Foi sucessivamente rechaçada pela irmã mais velha, teve que se deparar aos 14 anos com a responsabilidade de ser apontada como uma leviana, por ceder aos caprichos de um cunhado devasso (naquela época, não existia pedofilia, tá? Dormir com crianças podia ser ou imposição de um poder político ou uma maneira de se conseguir, o quanto antes, um herdeiro, no caso de meninas) e ainda teve que aturar, depois que assumiu o poder aos 25 anos, sucessivos ataques às suas escolhas pessoais. Mas impôs sua marca ao mundo antigo como a rainha mais poderosa e vitoriosa da Inglaterra, tanto que em seu período de 45 anos de poder, o País viveu os chamados “anos de ouro”- e, mesmo assim, isto não a impediu de receber a alcunha de “rainha virgem”, já que nunca permitiu que alguma desventura amorosa sua interferisse em sua vida e jamais se casou, por considerar os homens “tolos, fracos e irresponsáveis” (Freud facilmente veria nela um complexo de Electra muito mal-resolvido).
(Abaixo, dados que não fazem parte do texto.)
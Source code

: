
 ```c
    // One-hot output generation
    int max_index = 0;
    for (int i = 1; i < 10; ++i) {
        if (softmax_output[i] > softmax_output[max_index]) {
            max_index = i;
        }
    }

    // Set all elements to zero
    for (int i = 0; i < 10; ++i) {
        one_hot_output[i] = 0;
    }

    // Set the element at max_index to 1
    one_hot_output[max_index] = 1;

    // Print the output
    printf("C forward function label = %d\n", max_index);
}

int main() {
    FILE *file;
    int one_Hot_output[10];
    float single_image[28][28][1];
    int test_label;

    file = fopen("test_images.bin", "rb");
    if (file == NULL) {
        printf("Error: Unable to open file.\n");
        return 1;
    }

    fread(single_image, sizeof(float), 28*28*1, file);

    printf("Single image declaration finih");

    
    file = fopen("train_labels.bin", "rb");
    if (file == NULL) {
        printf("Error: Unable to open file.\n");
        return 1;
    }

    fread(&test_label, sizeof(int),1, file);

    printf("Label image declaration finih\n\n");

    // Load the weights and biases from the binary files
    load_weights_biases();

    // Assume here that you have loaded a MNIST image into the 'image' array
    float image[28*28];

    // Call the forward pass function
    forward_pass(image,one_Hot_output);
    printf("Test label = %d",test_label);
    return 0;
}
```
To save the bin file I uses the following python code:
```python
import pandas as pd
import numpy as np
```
Mas, quer saber? Toda Hilary Clinton que há em nós (e nem adianta me dizer que nunca perdoou um canalha bobalhão que tenha te traído, e nem venha me dizer que ela tinha ambições políticas, porque quem já foi traída sabe como isto é ruim, que dirá tendo a mídia atenta e amiga detalhando e repetindo à exaustão, os detalhes sórdidos da traição, e te elevando à categoria de primeira-otária – e isto, amigo, não vale o cargo de senadora nem de presidente, penso eu) queria um pouco da frieza da Beth atual e da autonomia da Beth do passado.

Mas aí algum leitor atento irá dizer: as convenções não permanecem as mesmas? Uma teve mais autonomia que a outra? Sim, já que Gutemberg surgiu antes dela. Mas a mídia só viria muito tempo depois, ajudando a corar a velha dama com notícias sobre os filhos fanfarrões, as cunhadas assanhadinhas (eu diria mais independentes) e os netos sem muita referência familiar. E, a esta altura, todos se perguntam: e o que me leva a crer que eu gostaria de ser como a sogra da doce Diana? Simples: nós já vivemos querendo ser outra coisa o tempo todo (as academias e clínicas estéticas não me deixam mentir, isto sem contar as outras exposições absurdas a que certas mulheres hoje se submetem para tentar adquirir “respeito” e marcar seu território). Nós também defendemos coisas nas quais desacreditamos, mas precisamos as defender para muitas vezes adquirir credibilidade (tá, a maioria fez faculdade e trabalha feito uma workaholic, mas quem nunca teve, depois de um dia exaustivo, o mais singelo desejo de apenas ser a mulherzinha da casa? Cozinhar, namorar e desejar coisas prosaicas como aprender a nova receita sensação de frango?) e nós constantemente temos confrontos desleais perante a família, o ambiente de trabalho ou mesmo outro ambiente qualquer, onde somos expostas em nossas fragilidades mais sutis.

Quando eu vi Elizabeth de Windsor, na tela da minha TV, exposta às críticas e tendo toda uma sociedade a execrando por ser apenas ela mesma, muito me surpreendeu que, no fim, ela acabou por contornar tudo com muita sobriedade e ainda conseguir manter a lealdade da mesma sociedade que a ironiza, mas não vive sem ela, e está, literalmente, ajoelhada a seus pés. E mesmo que alguém levante a mão e diga que não deseja coisas simples como a rainha Elizabeth, em seu íntimo, também deve desejar, pense nas admiráveis mulheres que como ela, e sua antepassada, ajudaram a tornar a história mundial mais palatável, em um mundo pautado por uma desigualdade de gêneros indiscutível.